鈴木春祥(すずき はるよし、1943年1月1日 - )は元高校野球指導者で、前中越高等学校野球部監督。
経歴
- 新潟県岩船郡荒川町(現村上市)生まれ。子供時代から野球に親しみ、高校は山形県の小国高に越境進学するが、当時の小国高には硬式野球部がなく、軟式野球部で投手を務める。順天堂大学では硬式野球部に所属するが、チームが東都大学野球連盟の下部リーグと振るわなかったが、ここでも投手として活躍する。卒業と同時に新潟県長岡市にある中越高に赴任、野球部監督に就任する。
- 当時の新潟県の高校野球界は、新潟商・長岡商・糸魚川商工などの公立高校が圧倒的に強かったが、翌年には早くも夏の県大会を制した。しかし、この時は全国大会の最後の関門として富山県勢との北越大会があり、中越はそこで敗退して全国大会の出場を逃した。その翌年にも就任と同時に入学してきた今井雄太郎(阪急・オリックス→ダイエー)を擁して夏の県大会を制したが、またしても北越大会で敗退した。その後も新潟大会ではたびたび上位進出を果たした。
- 就任から13年後の1978年の夏の新潟県大会で優勝し、ようやく全国大会への出場を勝ち取った。これは新潟県の私学として初めての甲子園出場だった。その夏の甲子園では初戦で広島工に0-2と敗退したが、守りの野球で野球王国の代表を苦しめた。
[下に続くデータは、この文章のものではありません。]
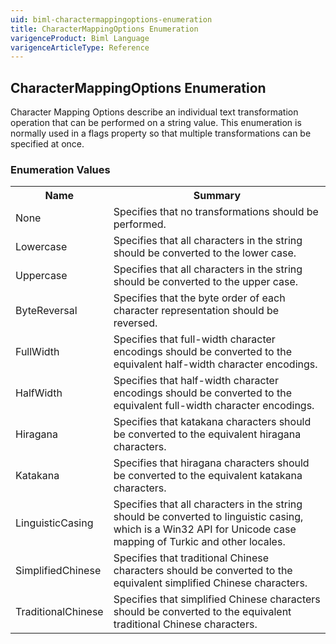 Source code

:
 ```yaml
---
uid: biml-charactermappingoptions-enumeration
title: CharacterMappingOptions Enumeration
varigenceProduct: Biml Language
varigenceArticleType: Reference
---
```


## CharacterMappingOptions Enumeration<div class="LanguageSummary"><div class ="SummaryItem">Character Mapping Options describe an individual text transformation operation that can be performed on a string value.  This enumeration is normally used in a flags property so that multiple transformations can be specified at once.</div></div><div class="EnumValueGroup">### Enumeration Values<table id="EnumValue" class="MemberList"><tbody><tr><th class="MemberNameColumnHeader">Name</th><th class="MemberSummaryColumnHeader">Summary</th></tr><tr class="cd0"><td class="MemberName">None</td><td class="MemberSummary"><div class ="SummaryItem">Specifies that no transformations should be performed.</div> </td></tr><tr class="cd1"><td class="MemberName">Lowercase</td><td class="MemberSummary"><div class ="SummaryItem">Specifies that all characters in the string should be converted to the lower case.</div> </td></tr><tr class="cd0"><td class="MemberName">Uppercase</td><td class="MemberSummary"><div class ="SummaryItem">Specifies that all characters in the string should be converted to the upper case.</div> </td></tr><tr class="cd1"><td class="MemberName">ByteReversal</td><td class="MemberSummary"><div class ="SummaryItem">Specifies that the byte order of each character representation should be reversed.</div> </td></tr><tr class="cd0"><td class="MemberName">FullWidth</td><td class="MemberSummary"><div class ="SummaryItem">Specifies that full-width character encodings should be converted to the equivalent half-width character encodings.</div> </td></tr><tr class="cd1"><td class="MemberName">HalfWidth</td><td class="MemberSummary"><div class ="SummaryItem">Specifies that half-width character encodings should be converted to the equivalent full-width character encodings.</div> </td></tr><tr class="cd0"><td class="MemberName">Hiragana</td><td class="MemberSummary"><div class ="SummaryItem">Specifies that katakana characters should be converted to the equivalent hiragana characters.</div> </td></tr><tr class="cd1"><td class="MemberName">Katakana</td><td class="MemberSummary"><div class ="SummaryItem">Specifies that hiragana characters should be converted to the equivalent katakana characters.</div> </td></tr><tr class="cd0"><td class="MemberName">LinguisticCasing</td><td class="MemberSummary"><div class ="SummaryItem">Specifies that all characters in the string should be converted to linguistic casing, which is a Win32 API for Unicode case mapping of Turkic and other locales.</div> </td></tr><tr class="cd1"><td class="MemberName">SimplifiedChinese</td><td class="MemberSummary"><div class ="SummaryItem">Specifies that traditional Chinese characters should be converted to the equivalent simplified Chinese characters.</div> </td></tr><tr class="cd0"><td class="MemberName">TraditionalChinese</td><td class="MemberSummary"><div class ="SummaryItem">Specifies that simplified Chinese characters should be converted to the equivalent traditional Chinese characters.</div> </td></tr></tbody></table></div>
その後も県内屈指の強豪として強さを発揮し、1983年、1985年、1986年、1988年と夏の甲子園に出場した。しかし、そのいずれもが初戦敗退と、苦しい時代が続いた。
- 待望の全国大会初勝利をあげたのが1994年夏。速球が武器の好投手・穐谷正人を擁して、8月12日の1回戦で香川県の坂出商に2-1と勝利する。出場6回目、監督就任から30年目の初勝利を上げて、勝利監督インタビューで「長かったです」と語った後、号泣したことが大きな話題になった。次戦(8月16日)の埼玉県代表・浦和学院は優勝候補に挙げられる強豪だったが、穐谷投手が木塚敦志(明大→横浜)に投げ勝ち、1-0で9回サヨナラ勝ちという金星を挙げ、3回戦まで進出した。浦和学院戦での勝利後のコメントは「甲子園で1勝を挙げるのに30年を要し、2勝目はその3日後だった」という含蓄のあるものだった。ただ、実際には4日後であり、鈴木の勘違いだった。
- その後は1996年夏にも全国大会に出場したが、2002年に脳梗塞を発症。懸命のリハビリでその年の夏の県大会でも采配を振ったが準決勝で敗退し、監督を辞任した。
備考
- 7回に及ぶ夏の甲子園出場回数は、2012年現在における新潟県の夏の甲子園最多出場回数である。その一方で、春の選抜大会出場は1度もない。鈴木自身も春の出場がないことは「唯一の心残りである」と述べている。
- 著書に、監督時代の指導や試合のことを綴った『甲子園に賭ける』(新潟日報事業社)がある。また、監督時代のライバルだった安田辰昭(故人、小千谷監督・新発田農監督など歴任)が、鈴木の高校野球への情熱を綴った『雪深し』(ベースボールマガジン社)を著している。
- 38年間にわたり監督を務めた中越高には、鈴木の業績を記念して『鈴木ブルペン』と名付けられた投球練習場がつくられた。
- 息子の鈴木春樹も高校野球監督で、2003年春に柏崎、2008年夏に新潟県央工の監督として甲子園に出場している。